## [TASK STATEMENT]
Among the entries, find each line that includes the string "dashboard" and list it.

## [STUDY MATERIAL]
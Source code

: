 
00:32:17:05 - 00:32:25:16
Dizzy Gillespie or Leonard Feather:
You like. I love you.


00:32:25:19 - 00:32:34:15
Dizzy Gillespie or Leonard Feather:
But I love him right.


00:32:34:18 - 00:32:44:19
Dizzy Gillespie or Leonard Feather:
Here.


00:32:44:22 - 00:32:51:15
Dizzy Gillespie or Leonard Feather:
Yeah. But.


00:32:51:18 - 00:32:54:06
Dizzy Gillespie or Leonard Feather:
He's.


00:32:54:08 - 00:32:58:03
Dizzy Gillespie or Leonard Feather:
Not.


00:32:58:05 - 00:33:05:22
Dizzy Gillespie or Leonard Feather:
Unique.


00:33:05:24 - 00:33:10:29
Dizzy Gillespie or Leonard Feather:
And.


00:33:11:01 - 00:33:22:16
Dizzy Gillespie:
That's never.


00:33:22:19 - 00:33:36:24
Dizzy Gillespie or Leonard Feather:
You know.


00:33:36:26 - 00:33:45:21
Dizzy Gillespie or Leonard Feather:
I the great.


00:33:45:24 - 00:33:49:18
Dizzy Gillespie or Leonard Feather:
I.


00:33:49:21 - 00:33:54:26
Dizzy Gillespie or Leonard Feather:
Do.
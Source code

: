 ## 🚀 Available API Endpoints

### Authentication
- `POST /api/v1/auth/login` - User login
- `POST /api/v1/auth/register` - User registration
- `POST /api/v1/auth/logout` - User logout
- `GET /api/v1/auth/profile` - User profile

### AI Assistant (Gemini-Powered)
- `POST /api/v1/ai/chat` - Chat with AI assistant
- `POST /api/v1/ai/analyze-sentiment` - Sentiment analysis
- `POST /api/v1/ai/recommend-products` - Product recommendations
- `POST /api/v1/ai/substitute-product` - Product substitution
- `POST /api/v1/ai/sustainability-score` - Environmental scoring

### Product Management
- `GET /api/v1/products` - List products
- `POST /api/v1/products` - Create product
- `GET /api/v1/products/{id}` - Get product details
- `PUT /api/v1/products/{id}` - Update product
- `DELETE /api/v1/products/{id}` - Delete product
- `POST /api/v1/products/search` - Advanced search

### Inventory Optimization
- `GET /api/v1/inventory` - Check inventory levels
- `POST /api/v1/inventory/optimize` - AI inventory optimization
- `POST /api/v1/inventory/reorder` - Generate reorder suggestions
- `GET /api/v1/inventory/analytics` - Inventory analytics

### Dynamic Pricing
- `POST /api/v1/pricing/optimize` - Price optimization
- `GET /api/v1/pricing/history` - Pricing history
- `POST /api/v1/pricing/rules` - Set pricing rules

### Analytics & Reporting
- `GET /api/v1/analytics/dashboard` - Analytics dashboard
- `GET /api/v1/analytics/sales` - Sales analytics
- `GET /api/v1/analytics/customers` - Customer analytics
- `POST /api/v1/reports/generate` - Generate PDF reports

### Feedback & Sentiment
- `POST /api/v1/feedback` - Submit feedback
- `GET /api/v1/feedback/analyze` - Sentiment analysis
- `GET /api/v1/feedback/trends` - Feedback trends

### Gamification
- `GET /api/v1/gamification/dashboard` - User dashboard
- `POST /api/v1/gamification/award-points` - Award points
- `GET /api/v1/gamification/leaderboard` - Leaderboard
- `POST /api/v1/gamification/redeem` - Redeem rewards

## [ANSWER FOR THE TASK]
- `GET /api/v1/analytics/dashboard` - Analytics dashboard
- `GET /api/v1/gamification/dashboard` - User dashboard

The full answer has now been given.